[Excerpts from a dataset]

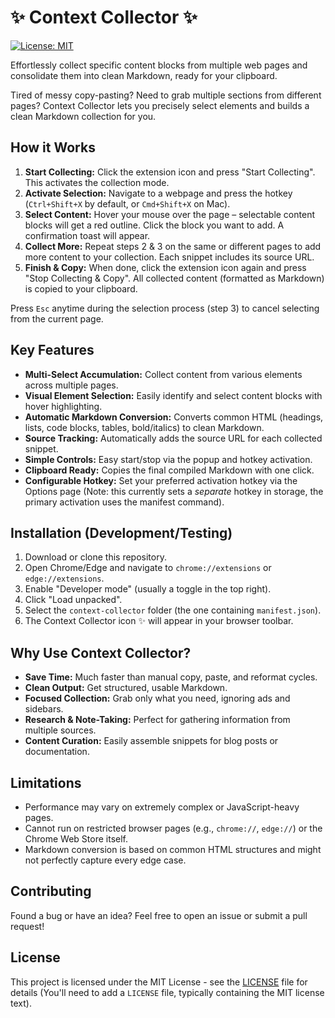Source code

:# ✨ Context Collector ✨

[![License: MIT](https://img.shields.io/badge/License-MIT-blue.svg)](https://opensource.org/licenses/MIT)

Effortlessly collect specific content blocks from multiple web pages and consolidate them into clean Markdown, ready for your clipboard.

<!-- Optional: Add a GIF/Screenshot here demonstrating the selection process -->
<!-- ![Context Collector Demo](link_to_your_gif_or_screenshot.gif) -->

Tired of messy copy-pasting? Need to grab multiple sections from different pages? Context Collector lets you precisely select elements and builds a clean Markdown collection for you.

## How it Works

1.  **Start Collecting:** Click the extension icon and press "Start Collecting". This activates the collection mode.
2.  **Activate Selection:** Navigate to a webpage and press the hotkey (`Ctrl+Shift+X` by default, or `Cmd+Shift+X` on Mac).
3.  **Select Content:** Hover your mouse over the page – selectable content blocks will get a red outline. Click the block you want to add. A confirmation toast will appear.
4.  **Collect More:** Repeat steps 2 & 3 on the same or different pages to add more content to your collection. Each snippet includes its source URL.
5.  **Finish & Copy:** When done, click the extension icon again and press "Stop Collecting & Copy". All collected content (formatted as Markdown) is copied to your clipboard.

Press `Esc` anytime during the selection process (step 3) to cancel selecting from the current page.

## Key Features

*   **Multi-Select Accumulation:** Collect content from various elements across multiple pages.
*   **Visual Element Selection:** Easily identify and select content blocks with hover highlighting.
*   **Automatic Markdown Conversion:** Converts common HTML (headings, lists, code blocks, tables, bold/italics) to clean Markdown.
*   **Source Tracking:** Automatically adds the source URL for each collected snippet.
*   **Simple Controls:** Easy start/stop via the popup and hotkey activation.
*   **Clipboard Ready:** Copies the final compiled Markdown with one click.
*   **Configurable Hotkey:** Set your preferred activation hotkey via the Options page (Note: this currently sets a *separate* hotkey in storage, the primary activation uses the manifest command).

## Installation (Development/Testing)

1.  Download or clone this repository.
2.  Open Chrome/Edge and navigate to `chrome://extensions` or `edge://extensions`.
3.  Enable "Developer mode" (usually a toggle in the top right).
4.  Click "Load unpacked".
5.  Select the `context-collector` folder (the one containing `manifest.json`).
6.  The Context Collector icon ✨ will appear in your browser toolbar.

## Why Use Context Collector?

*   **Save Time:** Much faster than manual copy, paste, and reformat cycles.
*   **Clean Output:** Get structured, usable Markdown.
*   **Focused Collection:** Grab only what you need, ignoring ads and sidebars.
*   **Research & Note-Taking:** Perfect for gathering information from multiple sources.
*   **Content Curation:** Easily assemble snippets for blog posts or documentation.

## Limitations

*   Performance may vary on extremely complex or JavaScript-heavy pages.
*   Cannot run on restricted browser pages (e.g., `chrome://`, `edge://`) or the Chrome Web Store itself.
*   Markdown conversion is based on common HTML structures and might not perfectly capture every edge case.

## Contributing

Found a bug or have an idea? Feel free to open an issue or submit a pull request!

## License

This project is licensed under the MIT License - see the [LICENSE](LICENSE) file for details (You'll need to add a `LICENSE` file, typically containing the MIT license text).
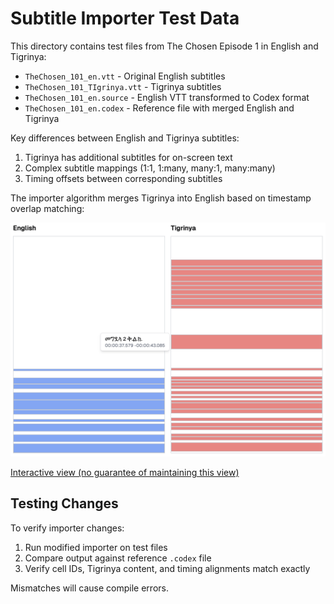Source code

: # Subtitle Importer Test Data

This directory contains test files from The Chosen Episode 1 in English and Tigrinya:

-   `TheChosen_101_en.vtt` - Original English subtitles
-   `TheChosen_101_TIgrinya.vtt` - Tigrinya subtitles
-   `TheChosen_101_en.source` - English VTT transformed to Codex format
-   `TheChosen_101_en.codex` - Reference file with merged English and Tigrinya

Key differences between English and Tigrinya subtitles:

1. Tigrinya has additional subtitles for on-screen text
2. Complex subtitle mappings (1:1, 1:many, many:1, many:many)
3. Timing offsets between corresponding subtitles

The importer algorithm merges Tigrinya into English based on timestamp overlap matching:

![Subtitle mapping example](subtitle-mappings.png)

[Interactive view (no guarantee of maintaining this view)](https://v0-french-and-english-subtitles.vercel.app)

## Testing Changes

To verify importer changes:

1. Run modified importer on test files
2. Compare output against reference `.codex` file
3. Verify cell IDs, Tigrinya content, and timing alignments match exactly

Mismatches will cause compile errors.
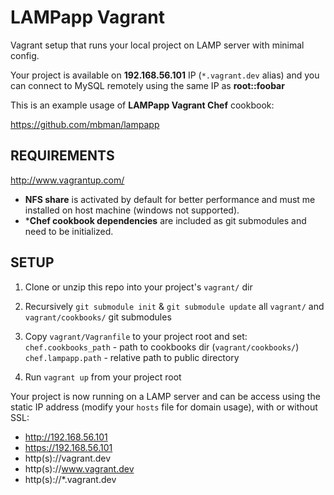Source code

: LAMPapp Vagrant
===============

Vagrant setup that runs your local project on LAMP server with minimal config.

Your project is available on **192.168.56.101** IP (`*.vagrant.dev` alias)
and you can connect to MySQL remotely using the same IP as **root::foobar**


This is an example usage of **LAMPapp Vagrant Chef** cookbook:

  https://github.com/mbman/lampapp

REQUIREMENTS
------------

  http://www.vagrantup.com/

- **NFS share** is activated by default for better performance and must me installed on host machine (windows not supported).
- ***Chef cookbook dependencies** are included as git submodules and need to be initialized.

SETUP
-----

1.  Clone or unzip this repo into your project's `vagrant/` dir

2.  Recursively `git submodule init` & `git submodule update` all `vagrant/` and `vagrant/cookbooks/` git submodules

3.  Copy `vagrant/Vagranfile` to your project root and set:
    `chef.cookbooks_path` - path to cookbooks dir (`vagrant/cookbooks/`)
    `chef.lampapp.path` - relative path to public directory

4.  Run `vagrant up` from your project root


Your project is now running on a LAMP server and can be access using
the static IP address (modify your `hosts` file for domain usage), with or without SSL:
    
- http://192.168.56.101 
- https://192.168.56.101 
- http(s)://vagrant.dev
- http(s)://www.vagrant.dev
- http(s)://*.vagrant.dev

▶ _PROMPT_:
All the lines above are to be given again exactly as they read, with the pictures removed.

▶ _OUTPUT OF THE EXERCISE_:
Source code

:# ✨ Context Collector ✨

[![License: MIT](https://img.shields.io/badge/License-MIT-blue.svg)](https://opensource.org/licenses/MIT)

Effortlessly collect specific content blocks from multiple web pages and consolidate them into clean Markdown, ready for your clipboard.

<!-- Optional: Add a GIF/Screenshot here demonstrating the selection process -->
<!-- ![Context Collector Demo](link_to_your_gif_or_screenshot.gif) -->

Tired of messy copy-pasting? Need to grab multiple sections from different pages? Context Collector lets you precisely select elements and builds a clean Markdown collection for you.

## How it Works

1.  **Start Collecting:** Click the extension icon and press "Start Collecting". This activates the collection mode.
2.  **Activate Selection:** Navigate to a webpage and press the hotkey (`Ctrl+Shift+X` by default, or `Cmd+Shift+X` on Mac).
3.  **Select Content:** Hover your mouse over the page – selectable content blocks will get a red outline. Click the block you want to add. A confirmation toast will appear.
4.  **Collect More:** Repeat steps 2 & 3 on the same or different pages to add more content to your collection. Each snippet includes its source URL.
5.  **Finish & Copy:** When done, click the extension icon again and press "Stop Collecting & Copy". All collected content (formatted as Markdown) is copied to your clipboard.

Press `Esc` anytime during the selection process (step 3) to cancel selecting from the current page.

## Key Features

*   **Multi-Select Accumulation:** Collect content from various elements across multiple pages.
*   **Visual Element Selection:** Easily identify and select content blocks with hover highlighting.
*   **Automatic Markdown Conversion:** Converts common HTML (headings, lists, code blocks, tables, bold/italics) to clean Markdown.
*   **Source Tracking:** Automatically adds the source URL for each collected snippet.
*   **Simple Controls:** Easy start/stop via the popup and hotkey activation.
*   **Clipboard Ready:** Copies the final compiled Markdown with one click.
*   **Configurable Hotkey:** Set your preferred activation hotkey via the Options page (Note: this currently sets a *separate* hotkey in storage, the primary activation uses the manifest command).

## Installation (Development/Testing)

1.  Download or clone this repository.
2.  Open Chrome/Edge and navigate to `chrome://extensions` or `edge://extensions`.
3.  Enable "Developer mode" (usually a toggle in the top right).
4.  Click "Load unpacked".
5.  Select the `context-collector` folder (the one containing `manifest.json`).
6.  The Context Collector icon ✨ will appear in your browser toolbar.

## Why Use Context Collector?

*   **Save Time:** Much faster than manual copy, paste, and reformat cycles.
*   **Clean Output:** Get structured, usable Markdown.
*   **Focused Collection:** Grab only what you need, ignoring ads and sidebars.
*   **Research & Note-Taking:** Perfect for gathering information from multiple sources.
*   **Content Curation:** Easily assemble snippets for blog posts or documentation.

## Limitations

*   Performance may vary on extremely complex or JavaScript-heavy pages.
*   Cannot run on restricted browser pages (e.g., `chrome://`, `edge://`) or the Chrome Web Store itself.
*   Markdown conversion is based on common HTML structures and might not perfectly capture every edge case.

## Contributing

Found a bug or have an idea? Feel free to open an issue or submit a pull request!

## License

This project is licensed under the MIT License - see the [LICENSE](LICENSE) file for details (You'll need to add a `LICENSE` file, typically containing the MIT license text).
Source code

: # Subtitle Importer Test Data

This directory contains test files from The Chosen Episode 1 in English and Tigrinya:

-   `TheChosen_101_en.vtt` - Original English subtitles
-   `TheChosen_101_TIgrinya.vtt` - Tigrinya subtitles
-   `TheChosen_101_en.source` - English VTT transformed to Codex format
-   `TheChosen_101_en.codex` - Reference file with merged English and Tigrinya

Key differences between English and Tigrinya subtitles:

1. Tigrinya has additional subtitles for on-screen text
2. Complex subtitle mappings (1:1, 1:many, many:1, many:many)
3. Timing offsets between corresponding subtitles

The importer algorithm merges Tigrinya into English based on timestamp overlap matching:

![Subtitle mapping example](subtitle-mappings.png)

[Interactive view (no guarantee of maintaining this view)](https://v0-french-and-english-subtitles.vercel.app)

## Testing Changes

To verify importer changes:

1. Run modified importer on test files
2. Compare output against reference `.codex` file
3. Verify cell IDs, Tigrinya content, and timing alignments match exactly

Mismatches will cause compile errors.
Source code

: LAMPapp Vagrant
===============

Vagrant setup that runs your local project on LAMP server with minimal config.

Your project is available on **192.168.56.101** IP (`*.vagrant.dev` alias)
and you can connect to MySQL remotely using the same IP as **root::foobar**


This is an example usage of **LAMPapp Vagrant Chef** cookbook:

  https://github.com/mbman/lampapp

REQUIREMENTS
------------

  http://www.vagrantup.com/

- **NFS share** is activated by default for better performance and must me installed on host machine (windows not supported).
- ***Chef cookbook dependencies** are included as git submodules and need to be initialized.

SETUP
-----

1.  Clone or unzip this repo into your project's `vagrant/` dir

2.  Recursively `git submodule init` & `git submodule update` all `vagrant/` and `vagrant/cookbooks/` git submodules

3.  Copy `vagrant/Vagranfile` to your project root and set:
    `chef.cookbooks_path` - path to cookbooks dir (`vagrant/cookbooks/`)
    `chef.lampapp.path` - relative path to public directory

4.  Run `vagrant up` from your project root


Your project is now running on a LAMP server and can be access using
the static IP address (modify your `hosts` file for domain usage), with or without SSL:
    
- http://192.168.56.101 
- https://192.168.56.101 
- http(s)://vagrant.dev
- http(s)://www.vagrant.dev
- http(s)://*.vagrant.dev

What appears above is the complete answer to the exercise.